Doctors failed mentally ill Ontario man who killed his mother day after seeing psychiatrist, says family
Joel Vassell found not criminally responsible for killing mother, court ruled this month
Family members of an Ontario man diagnosed with schizophrenia say his doctors didn't do "their due diligence" when they failed to admit him to a hospital after he called a crisis line the day before stabbing his mother and setting her house on fire with her inside.
Joel Vassell called the crisis line at Ontario Shores Centre for Mental Health Sciences in Whitby, Ont., in the early hours of Dec. 10, 2019, and asked to be admitted because he believed he was being poisoned and said he'd been experiencing paranoid thoughts.
Vassell had been under the care of the Ontario Review Board (ORB) since he was found not criminally responsible (NCR) in 2015 for an assault on his mother and attempted murder of his grandmother. The ORB oversees individuals who have been found unfit to stand trial or not criminally responsible for an offence because of a mental disorder.
At the time of the crisis call, Vassell had community privileges — which meant he was living on his own in a small apartment in Richmond Hill, Ont., where outpatient services followed up with him about once a week. He was also required to return to Ontario Shores once a month to see his psychiatrist.
Later that same morning, Vassell was assessed by his psychiatrist, Dr. Derek Pallandi, at Ontario Shores, east of Toronto. Pallandi chose not to admit Vassell to hospital.
The next day, Vassell's mother, 61-year-old Yvonne Bachelor, was stabbed, and her townhouse in northwest Toronto was set on fire while she was trapped inside.
Vassell, who was charged with first-degree murder and arson, told a crisis worker afterward that he hadn't taken his medication for two days.

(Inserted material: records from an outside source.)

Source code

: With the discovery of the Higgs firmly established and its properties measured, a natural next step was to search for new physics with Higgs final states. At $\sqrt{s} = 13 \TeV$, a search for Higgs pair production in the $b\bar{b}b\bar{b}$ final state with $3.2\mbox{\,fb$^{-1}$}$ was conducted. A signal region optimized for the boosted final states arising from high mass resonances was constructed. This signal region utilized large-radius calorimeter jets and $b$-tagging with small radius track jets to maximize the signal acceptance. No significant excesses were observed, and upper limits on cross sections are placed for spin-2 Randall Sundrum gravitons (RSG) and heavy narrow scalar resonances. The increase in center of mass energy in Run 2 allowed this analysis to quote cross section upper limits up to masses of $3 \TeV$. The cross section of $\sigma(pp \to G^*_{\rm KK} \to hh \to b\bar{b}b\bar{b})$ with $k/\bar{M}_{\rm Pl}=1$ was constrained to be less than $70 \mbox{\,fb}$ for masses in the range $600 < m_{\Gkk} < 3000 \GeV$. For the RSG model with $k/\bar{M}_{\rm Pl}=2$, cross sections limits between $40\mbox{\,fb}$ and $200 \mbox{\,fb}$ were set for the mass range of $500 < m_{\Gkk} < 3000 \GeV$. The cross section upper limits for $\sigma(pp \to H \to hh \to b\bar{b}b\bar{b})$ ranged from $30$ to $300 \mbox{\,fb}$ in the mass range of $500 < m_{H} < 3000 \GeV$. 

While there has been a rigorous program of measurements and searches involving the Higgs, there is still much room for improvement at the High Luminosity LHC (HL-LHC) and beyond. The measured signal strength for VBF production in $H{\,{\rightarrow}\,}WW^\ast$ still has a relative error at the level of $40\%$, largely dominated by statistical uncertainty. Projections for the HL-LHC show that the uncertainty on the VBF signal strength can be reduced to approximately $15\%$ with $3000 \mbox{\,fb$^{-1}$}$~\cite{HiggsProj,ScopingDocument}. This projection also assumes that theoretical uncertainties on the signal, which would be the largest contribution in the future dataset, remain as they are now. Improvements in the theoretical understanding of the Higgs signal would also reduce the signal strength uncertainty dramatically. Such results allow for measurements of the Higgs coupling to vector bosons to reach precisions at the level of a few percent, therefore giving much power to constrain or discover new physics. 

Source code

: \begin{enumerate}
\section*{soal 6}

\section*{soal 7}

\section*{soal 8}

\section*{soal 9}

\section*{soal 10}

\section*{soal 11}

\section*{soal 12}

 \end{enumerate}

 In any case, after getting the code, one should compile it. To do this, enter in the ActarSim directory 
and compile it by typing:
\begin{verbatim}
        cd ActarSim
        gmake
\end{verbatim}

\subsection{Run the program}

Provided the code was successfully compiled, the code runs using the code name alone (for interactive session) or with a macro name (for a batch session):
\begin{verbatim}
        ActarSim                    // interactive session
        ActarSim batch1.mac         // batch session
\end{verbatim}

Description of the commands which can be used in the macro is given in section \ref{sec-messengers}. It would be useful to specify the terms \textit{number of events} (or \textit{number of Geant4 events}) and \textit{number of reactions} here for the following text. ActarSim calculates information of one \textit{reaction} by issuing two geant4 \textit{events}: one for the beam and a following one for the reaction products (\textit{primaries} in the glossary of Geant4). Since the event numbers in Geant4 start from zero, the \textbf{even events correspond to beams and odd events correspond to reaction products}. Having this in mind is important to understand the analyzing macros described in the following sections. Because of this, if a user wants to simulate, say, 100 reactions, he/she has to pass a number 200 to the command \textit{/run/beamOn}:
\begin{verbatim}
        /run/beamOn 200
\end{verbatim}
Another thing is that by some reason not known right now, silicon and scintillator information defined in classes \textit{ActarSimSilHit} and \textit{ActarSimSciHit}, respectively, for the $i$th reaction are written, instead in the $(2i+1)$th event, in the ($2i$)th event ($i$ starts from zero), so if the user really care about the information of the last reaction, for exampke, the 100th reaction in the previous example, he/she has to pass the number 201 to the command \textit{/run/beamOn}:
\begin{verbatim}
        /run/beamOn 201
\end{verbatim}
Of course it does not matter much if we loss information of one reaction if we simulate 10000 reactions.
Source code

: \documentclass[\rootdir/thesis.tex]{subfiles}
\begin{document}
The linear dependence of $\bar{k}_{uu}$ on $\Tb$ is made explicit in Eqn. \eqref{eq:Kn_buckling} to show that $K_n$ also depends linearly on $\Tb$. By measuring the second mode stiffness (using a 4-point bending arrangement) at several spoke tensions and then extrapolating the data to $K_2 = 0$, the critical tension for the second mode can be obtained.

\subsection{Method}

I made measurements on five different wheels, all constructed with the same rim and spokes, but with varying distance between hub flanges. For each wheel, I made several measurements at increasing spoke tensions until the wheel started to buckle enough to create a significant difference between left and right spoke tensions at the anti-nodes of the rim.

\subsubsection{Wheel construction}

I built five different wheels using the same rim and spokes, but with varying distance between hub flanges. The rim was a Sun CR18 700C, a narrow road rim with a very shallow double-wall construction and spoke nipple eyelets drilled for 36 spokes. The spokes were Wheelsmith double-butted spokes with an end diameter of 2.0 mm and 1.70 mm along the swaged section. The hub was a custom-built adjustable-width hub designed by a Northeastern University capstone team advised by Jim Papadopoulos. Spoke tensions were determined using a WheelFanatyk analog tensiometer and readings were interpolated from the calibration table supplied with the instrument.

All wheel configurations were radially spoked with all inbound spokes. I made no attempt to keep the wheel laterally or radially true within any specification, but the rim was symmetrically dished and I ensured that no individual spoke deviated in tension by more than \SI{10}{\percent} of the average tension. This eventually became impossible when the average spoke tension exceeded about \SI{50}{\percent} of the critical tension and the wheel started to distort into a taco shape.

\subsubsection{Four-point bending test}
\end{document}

He was found not criminally responsible for Bachelor's death on Jan. 5.
Details of Bachelor's murder and events leading up to that day, including Vassell's interaction with Ontario Shores, are contained in an agreed statement of facts submitted to the judge who heard the case in Ontario's Superior Court of Justice.
'This could have been prevented': family
Vassell, who is now 25, is currently being held in a correctional facility awaiting a placement decision and an initial hearing by the ORB on the new NCR finding in the coming weeks.
While research into NCR outcomes in Canada has concluded that those found not criminally responsible for a serious violent crime are some of the people least likely to reoffend, that fact is of little comfort to Vassell's extended family.
They believe Vassell's doctors "didn't do their jobs," and it cost Bachelor her life.
"I really, truly believe that this could have been prevented if they had kept him in custody and did their due diligence with him to see what's going on, to make sure that he's taking his medication," said one of Vassell's relatives.
CBC News is not naming the relative because the family fears for its safety given Vassell's three attacks on family members to date.
WATCH | Vassell's relative says keeping him in custody would have prevented murder:
The relative says Vassell's doctors took a urine sample when he was assessed on Dec. 10, 2019, but he was released before the results came back showing low levels of medication in his system.
"The consequence of this was somebody's life," the relative said. "We cannot get her life back. We have to live with that the rest of our lives."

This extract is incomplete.